Recorded data:
──────────

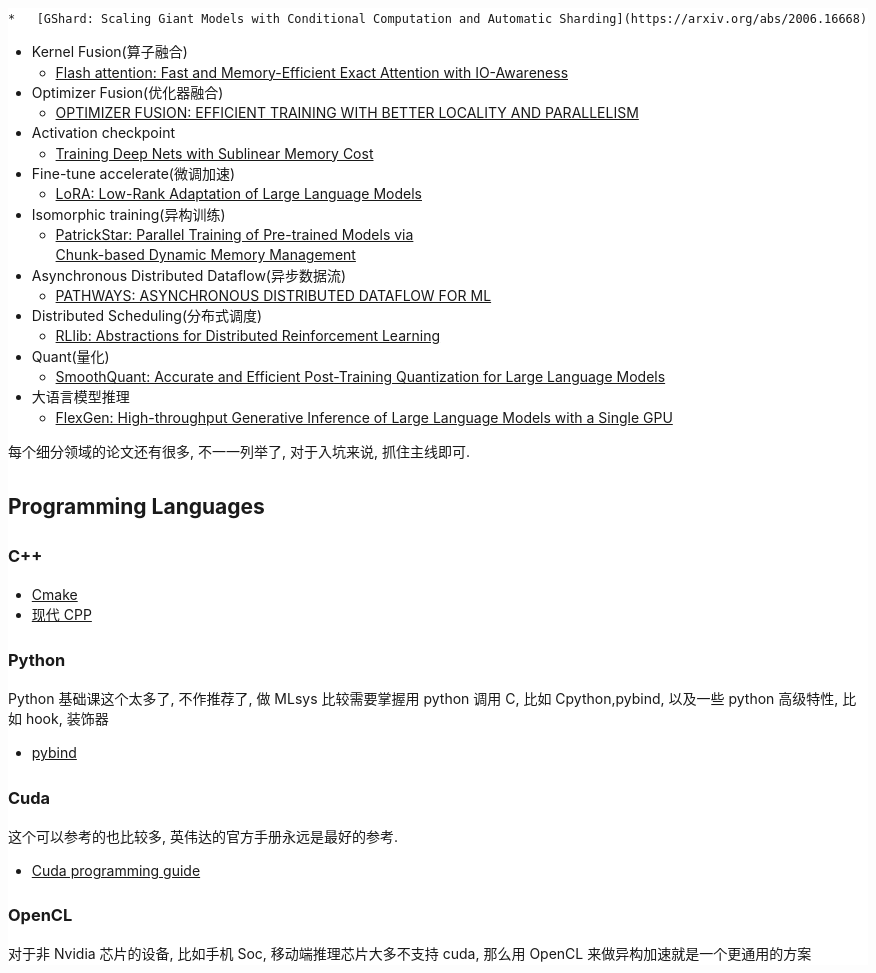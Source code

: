     *   [GShard: Scaling Giant Models with Conditional Computation and Automatic Sharding](https://arxiv.org/abs/2006.16668)
*   Kernel Fusion(算子融合)
    *   [Flash attention: Fast and Memory-Efficient Exact Attention with IO-Awareness](https://arxiv.org/abs/2205.14135)
*   Optimizer Fusion(优化器融合)
    *   [OPTIMIZER FUSION: EFFICIENT TRAINING WITH BETTER LOCALITY AND PARALLELISM](https://arxiv.org/abs/2104.00237)
*   Activation checkpoint
    *   [Training Deep Nets with Sublinear Memory Cost](https://arxiv.org/abs/1604.06174)
*   Fine-tune accelerate(微调加速)
    *   [LoRA: Low-Rank Adaptation of Large Language Models](https://arxiv.org/abs/2106.09685)
*   Isomorphic training(异构训练)
    *   [PatrickStar: Parallel Training of Pre-trained Models via  
        Chunk-based Dynamic Memory Management](https://arxiv.org/abs/2108.05818)
*   Asynchronous Distributed Dataflow(异步数据流)
    *   [PATHWAYS: ASYNCHRONOUS DISTRIBUTED DATAFLOW FOR ML](https://arxiv.org/abs/2203.12533)
*   Distributed Scheduling(分布式调度)
    *   [RLlib: Abstractions for Distributed Reinforcement Learning](https://arxiv.org/abs/1712.09381)
*   Quant(量化)
    *   [SmoothQuant: Accurate and Efficient Post-Training Quantization for Large Language Models](https://arxiv.org/abs/2211.10438)
*   大语言模型推理
    *   [FlexGen: High-throughput Generative Inference of Large Language Models with a Single GPU](https://github.com/FMInference/FlexGen/blob/main/docs/paper.pdf)

每个细分领域的论文还有很多, 不一一列举了, 对于入坑来说, 抓住主线即可.

## [](#Programming-Languages "Programming Languages")Programming Languages

### [](#C "C++")C++

*   [Cmake](https://www.hahack.com/codes/cmake/)
*   [现代 CPP](https://changkun.de/modern-cpp/zh-cn/01-intro/)

### [](#Python "Python")Python

Python 基础课这个太多了, 不作推荐了, 做 MLsys 比较需要掌握用 python 调用 C, 比如 Cpython,pybind, 以及一些 python 高级特性, 比如 hook, 装饰器

*   [pybind](https://github.com/pybind/pybind11)

### [](#Cuda "Cuda")Cuda

这个可以参考的也比较多, 英伟达的官方手册永远是最好的参考.

*   [Cuda programming guide](https://docs.nvidia.com/cuda/cuda-c-programming-guide/)

### [](#OpenCL "OpenCL")OpenCL

对于非 Nvidia 芯片的设备, 比如手机 Soc, 移动端推理芯片大多不支持 cuda, 那么用 OpenCL 来做异构加速就是一个更通用的方案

──────────

- Try it
Pull out all lines in the data above that include "Memory".

- Answer to this task
    *   [Flash attention: Fast and Memory-Efficient Exact Attention with IO-Awareness](https://arxiv.org/abs/2205.14135)
    *   [Training Deep Nets with Sublinear Memory Cost](https://arxiv.org/abs/1604.06174)
        Chunk-based Dynamic Memory Management](https://arxiv.org/abs/2108.05818)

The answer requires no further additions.